Borussia in Emmerich feiert ihr Schützenfest

Emmerichs Schützen : Borussia feiert und improvisiert

Die Schützen mussten für ihr Antreten vom Alter Markt auf die Stadtplatte umziehen. Der Böllerschuss läutete das Schützenfest ein. Königsschießen am Abend erst um 19 Uhr.

Der Montag stand ganz im Zeichen des 172. Schützenfest der Schützengesellschaft Borussia. Traditionsgemäß treten die Schützen am Wochenbeginn normalerweise am „Alter Markt“ an und die Stadtgarde macht durch einen Kanonenschuss lautstark auf dieses Event aufmerksam.

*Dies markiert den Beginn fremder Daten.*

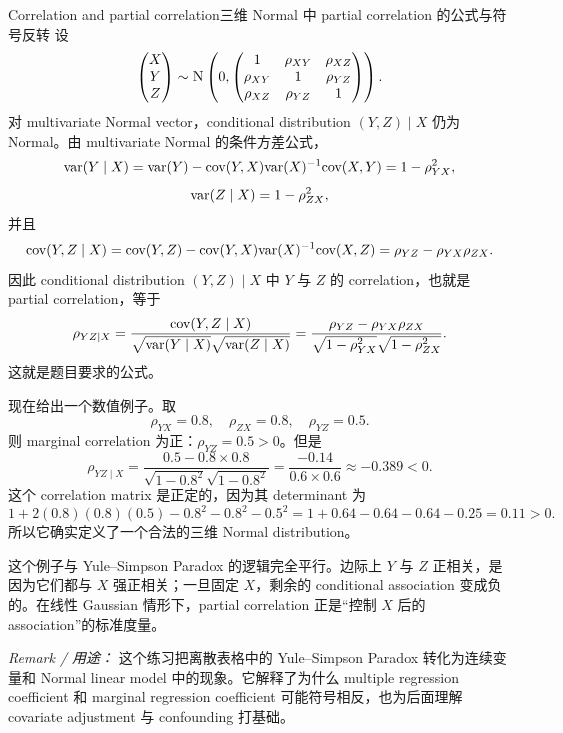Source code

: \begin{exercisesolution}{Correlation and partial correlation}{三维 Normal 中 partial correlation 的公式与符号反转}
设
\[
\begin{pmatrix}
X\\Y\\Z
\end{pmatrix}
\sim
\textsc{N}\left(0,
\begin{pmatrix}
1&\rho_{XY}&\rho_{XZ}\\
\rho_{XY}&1&\rho_{YZ}\\
\rho_{XZ}&\rho_{YZ}&1
\end{pmatrix}
\right).
\]
对 multivariate Normal vector，conditional distribution $(Y,Z)\mid X$ 仍为 Normal。由 multivariate Normal 的条件方差公式，
\[
\var(Y\mid X)=\var(Y)-\cov(Y,X)\var(X)^{-1}\cov(X,Y)
=1-\rho_{YX}^2,
\]
\[
\var(Z\mid X)=1-\rho_{ZX}^2,
\]
并且
\[
\cov(Y,Z\mid X)
=\cov(Y,Z)-\cov(Y,X)\var(X)^{-1}\cov(X,Z)
=\rho_{YZ}-\rho_{YX}\rho_{ZX}.
\]
因此 conditional distribution $(Y,Z)\mid X$ 中 $Y$ 与 $Z$ 的 correlation，也就是 partial correlation，等于
\[
\rho_{YZ\mid X}
=
\frac{\cov(Y,Z\mid X)}
{\sqrt{\var(Y\mid X)}\sqrt{\var(Z\mid X)}}
=
\frac{\rho_{YZ}-\rho_{YX}\rho_{ZX}}
{\sqrt{1-\rho_{YX}^2}\sqrt{1-\rho_{ZX}^2}} .
\]
这就是题目要求的公式。

现在给出一个数值例子。取
\[
\rho_{YX}=0.8,\quad \rho_{ZX}=0.8,\quad \rho_{YZ}=0.5.
\]
则 marginal correlation 为正：$\rho_{YZ}=0.5>0$。但是
\[
\rho_{YZ\mid X}
=\frac{0.5-0.8\times 0.8}{\sqrt{1-0.8^2}\sqrt{1-0.8^2}}
=\frac{-0.14}{0.6\times 0.6}
\approx -0.389<0.
\]
这个 correlation matrix 是正定的，因为其 determinant 为
\[
1+2(0.8)(0.8)(0.5)-0.8^2-0.8^2-0.5^2
=1+0.64-0.64-0.64-0.25=0.11>0.
\]
所以它确实定义了一个合法的三维 Normal distribution。

这个例子与 Yule--Simpson Paradox 的逻辑完全平行。边际上 $Y$ 与 $Z$ 正相关，是因为它们都与 $X$ 强正相关；一旦固定 $X$，剩余的 conditional association 变成负的。在线性 Gaussian 情形下，partial correlation 正是“控制 $X$ 后的 association”的标准度量。

\emph{Remark / 用途：} 这个练习把离散表格中的 Yule--Simpson Paradox 转化为连续变量和 Normal linear model 中的现象。它解释了为什么 multiple regression coefficient 和 marginal regression coefficient 可能符号相反，也为后面理解 covariate adjustment 与 confounding 打基础。
\end{exercisesolution}

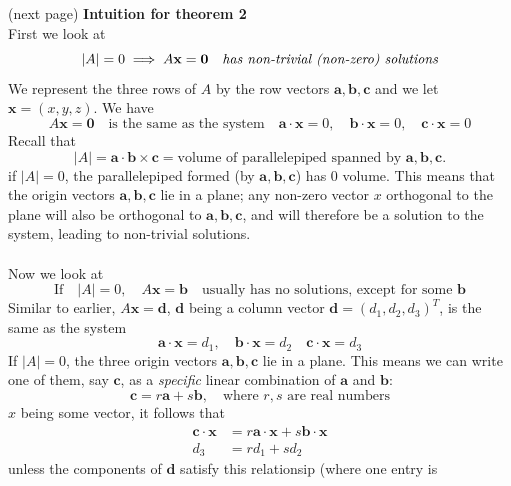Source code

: \documentclass{report}
\begin{document}
(next page)
\newpage
\noindent\textbf{Intuition for theorem 2}\\
First we look at
\begin{equation*}
|A|=0\implies A\mathbf{x=0}\quad\text{\textit{has non-trivial (non-zero) solutions}}
\end{equation*}
We represent the three rows of $A$ by the row vectors $\mathbf{a,b,c}$ and we let 
$\mathbf{x}=(x,y,z)$. We have
\begin{equation*}
A\mathbf{x=0}\quad\text{is the same as the system}\quad
\mathbf{a\cdot x}=0,\quad\mathbf{b\cdot x}=0,\quad\mathbf{c\cdot x}=0
\end{equation*}
Recall that
\begin{equation*}
|A|=\mathbf{a\cdot b\times c}=\text{volume of parallelepiped spanned by $\mathbf{a,b,c}$.}
\end{equation*}
if $|A|=0$, the parallelepiped formed (by $\mathbf{a,b,c}$) has 0 volume. 
This means that the origin vectors $\mathbf{a,b,c}$ lie in a plane; any non-zero 
vector $x$ orthogonal to the plane will also be orthogonal to $\mathbf{a,b,c}$, 
and will therefore be a solution to the system, leading to non-trivial solutions.\\
\vspace{1mm}\\
Now we look at 
\begin{equation*}
\text{If}\quad|A|=0,\quad A\mathbf{x=b}\quad\text{usually has no solutions, 
except for some }\mathbf{b}
\end{equation*}
Similar to earlier, $A\mathbf{x=d}$, $\mathbf{d}$ being a column vector
$\mathbf{d}=(d_1,d_2,d_3)^T$, is the same as the system
\begin{equation*}
\mathbf{a\cdot x}=d_1,\quad\mathbf{b\cdot x}=d_2\quad\mathbf{c\cdot x}=d_3
\end{equation*}
If $|A|=0$, the three origin vectors $\mathbf{a,b,c}$ lie in a plane. This means we 
can write one of them, say $\mathbf{c}$, as a \textit{specific} linear combination 
of $\mathbf{a}$ and $\mathbf{b}$:
\begin{equation*}
\mathbf{c}=r\mathbf{a}+s\mathbf{b},\quad\text{where $r,s$ are real numbers}
\end{equation*}
$x$ being some vector, it follows that
\begin{align*}
\mathbf{c\cdot x}&=r\mathbf{a\cdot x}+s\mathbf{b\cdot x}\\
d_3&=rd_1+sd_2
\end{align*}
unless the components of $\mathbf{d}$ satisfy this relationsip (where one entry is 
\end{document}
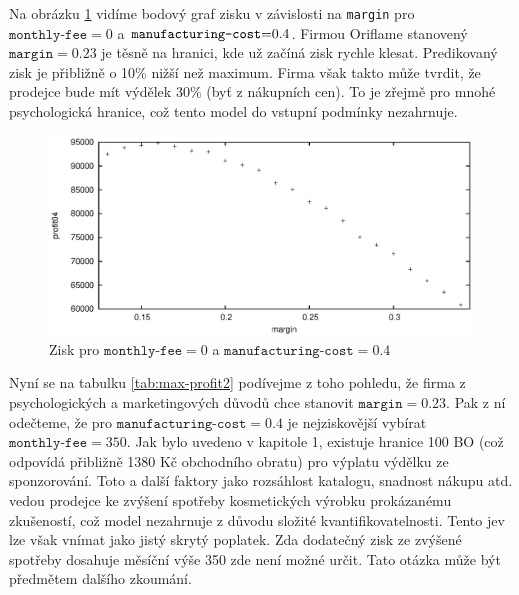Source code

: \documentclass[a4wide,12pt]{report}
\begin{document}
Na obrázku \ref{fig:max-profit-04-f0} vidíme bodový graf zisku v závislosti na \texttt{margin} pro $\texttt{monthly-fee}=0$ a $\mbox{\texttt{manufacturing-cost}=0.4}$. Firmou Oriflame stanovený $\texttt{margin}=0.23$ je těsně na hranici, kde už začíná zisk rychle klesat. Predikovaný zisk je přibližně o 10\% nižší než maximum. Firma však takto může tvrdit, že prodejce bude mít výdělek 30\% (byť z nákupních cen). To je zřejmě pro mnohé psychologická hranice, což tento model do vstupní podmínky nezahrnuje.
\begin{figure}[h]
  \centering
  \includegraphics{max-profit-04-f0.eps}
  \caption{Zisk pro $\texttt{monthly-fee}=0$ a $\texttt{manufacturing-cost}=0.4$}
  \label{fig:max-profit-04-f0}
\end{figure}

Nyní se na tabulku \ref{tab:max-profit2} podívejme z toho pohledu, že firma z psychologických a marketingových důvodů chce stanovit $\texttt{margin}=0.23$. Pak z ní odečteme, že pro $\texttt{manufacturing-cost}=0.4$ je nejziskovější vybírat $\texttt{monthly-fee}=350$. Jak bylo uvedeno v kapitole 1, existuje hranice 100 BO (což odpovídá přibližně 1380 Kč obchodního obratu) pro výplatu výdělku ze sponzorování. Toto a další faktory jako rozsáhlost katalogu, snadnost nákupu atd. vedou prodejce ke zvýšení spotřeby kosmetických výrobku prokázanému zkušeností, což model nezahrnuje z důvodu složité kvantifikovatelnosti. Tento jev lze však vnímat jako jistý skrytý poplatek. Zda dodatečný zisk ze zvýšené spotřeby dosahuje měsíční výše 350 zde není možné určit. Tato otázka může být předmětem dalšího zkoumání.
\end{document}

Aufgrund einer Baustelle wurde die Veranstaltung an die Rheinpromenade verlegt. „Ich freue mich, dass alle den Weg zur Stadtplatte gefunden haben“, begrüßte Oberst Albert Mosterts seine Kameraden hoch zu Ross. „Die Borussia kann nicht nur Tradition und Feiern, sie kann auch improvisieren.“ Und Major Alfred Weicht meinte nach dem Aufstellen: „Neuer Ort – aber funktioniert.“

Platzwechsel wegen einer Baustelle: Die Schützen traten an der Stadtplatte an. Foto: Monika Hartjes

Zahlreiche Zuschauer schauten sich das Geschehen an, darunter eine Gruppe von 17 Kindern aus der „gelben Gruppe“ des Kindergartens Polderbusch. „Viele Väter unserer Kinder sind ebenfalls Schützen“, erzählte Sandra Spiertz, die die Gruppe mit Chiara Kaal betreute.

Nach dem feierlichen Einmarsch des Bataillons und der Musikkapellen durch das Krantor folgten die Majestäten und Brudermeister verschiedener Schützenvereine – vorneweg das Borussia-Schützenpaar Marita Daams und Michael Wulf mit Bert Gricksch, Direktor der Borussia. Die Majestäten versammelten sich auf der Terrasse der Gaststätte „Onder de Poort“.

Auf der Stadtplatte fanden verschiedene Ehrungen und Beförderungen statt, die das Königspaar vornahm. Karl Jansen wurde zum Zugführer des 13. Zuges ernannt, Siggi Peters und Jenne Jansen zum Hauptmann befördert. „Über unseren Bäckermeister Jenne brauche ich nicht viel zu sagen. Deine Stimme kennt in Emmerich jeder“, sagte Albert Mosterts. Außerdem wurden die Jubilare geehrt. Danach hieß es „Ohren zuhalten“, denn Ulf Schubert von der Stadtgarde feuerte die Kanone über den Rhein ab. 410 Gramm Schwarzpulver werden hier verschossen. „Diese Kanone kann vorne und hinten geladen werden. Sie stammt etwa aus dem Jahre 1870“, erzählte Schubert.

Anschließend zogen die Borussia-Schützen durch die Stadt – einige Majestäten wurden in einer Kutsche und einem Rolls Royce gefahren - bis zum Kapaunenberg, wo um Mittag das Preisschießen auf den Vogel begann. Die Krone der Gäste schoss Willi van Dillen herunter. Vor dem Mittagessen gab es weitere Ehrungen, die die Borussia-Schützen mit ihrer Hymne „Wir halten fest und treu zusammen, hipp, hipp, hurra, Borussia“ feierten.

Bereits am Freitag begann die Einstimmung auf das Schützenfest mit einer Fahrradtour. Während die Damen sich danach mit der amtierenden Kaiserin und den ehemaligen Königinnen in der Societät trafen, veranstalteten die Herren das Pokalschießen der ehemaligen Majestäten, hier war Gregor Walter vom 12. Zug erfolgreich. Am Sonntag fand das Kinderfest statt mit dem Vogelschießen für Jungen und Mädchen von zwölf bis 16 Jahre. Jungschützenkönig wurde Maximilian Fisser.

Das Schießen um die Königswürde war am Montag für 19 Uhr geplant. Der Königsball auf dem Kapaunenberg findet am Samstag, 13. Juli, statt.